Police say Cornwell, 38, the mother of a 15-year-old son, told the boyfriend, Douglas Davis, that a strange car was following her. He says he heard a struggle, then the words, "Don't take me."
Searchers found Cornwell's cell phone three miles from where they believe she was abducted.
Police say they've followed up on over 1,000 leads, but have no suspects. They add Davis has been ruled out.
On "The Early Show" Friday, Davis told co-anchor Maggie Rodriguez Cornwell "was screaming. And you knew immediately what was happening. I was helpless. I had made a commitment to her just a few days earlier that I would protect her with my life, and yet right then, there was nothing. I was two-and-a-half hours away, (and it) might (as well) have been a million miles away. And I couldn't go, yet, you know, you want to. You want to do something. I was just frantic, trying to find the solution, and yet there was none."

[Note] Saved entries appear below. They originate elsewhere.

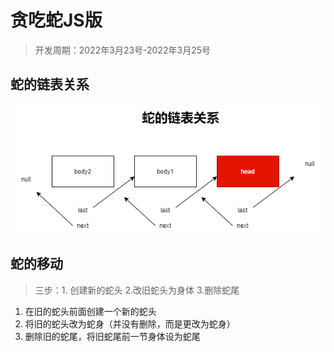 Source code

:# 贪吃蛇JS版

> 开发周期：2022年3月23号-2022年3月25号

## 蛇的链表关系

![](assets/蛇的链表关系.png)

## 蛇的移动

> 三步：1. 创建新的蛇头  2.改旧蛇头为身体  3.删除蛇尾

1. 在旧的蛇头前面创建一个新的蛇头
2. 将旧的蛇头改为蛇身（并没有删除，而是更改为蛇身）
3. 删除旧的蛇尾，将旧蛇尾前一节身体设为蛇尾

Davis says he keeps reliving that phone call. "It is the most horrific thing you could ever have (happen)," he remarked. "It won't go away. I don't want it too, but yet, it's so painful to know that the one you love, someone that you've grown to be so fond of, in so short a period of time (roughly six weeks) ... but it seemed like a lifetime. Every day was full of joy and full of our relationship. And just that brief moment that it's just snatched away from you, it sends a message so loud that we have just the day, just the moment. And we need to live it fully, as Kristi did."
Holding back tears, Cornwell's best friend, Melissa Camp, described Cornwell to Rodriguez as "the person you want to call first when anything good or bad happens in your life. We just had a closeness that I prayed for, moving to Blairsville. I was just so thankful to have her as a friend."

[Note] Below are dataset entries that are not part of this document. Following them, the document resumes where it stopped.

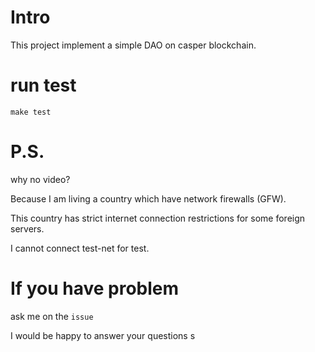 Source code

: # Intro 
This project implement a simple DAO on casper blockchain.

# run test
`make test`

# P.S.

why no video?

Because I am living a country which have network firewalls (GFW).

This country has strict internet connection restrictions for some foreign servers.

I cannot connect test-net for test.

# If you have problem

ask me on the `issue`

I would be happy to answer your questions
s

Now that they've called off the search, is there a part of you that's preparing for the worst?
"No. No," a crying Camp insisted. "You never give up hope."
Davis said Cornwell would be "worried more about Melissa and about me than she would herself. That's who Kristi is."
Camp said if she could speak to the people who took Cornwell, she'd be "begging, pleading, whatever it takes. If it's money, we'll get it. We just desperately need her back. Her son, her family. She has so many people who love her. If you've loved anybody in your life, please have mercy on her. Kristi, we love you. You know that. We know God is taking care of you. We just plead with everything that we are and have that we can have her back."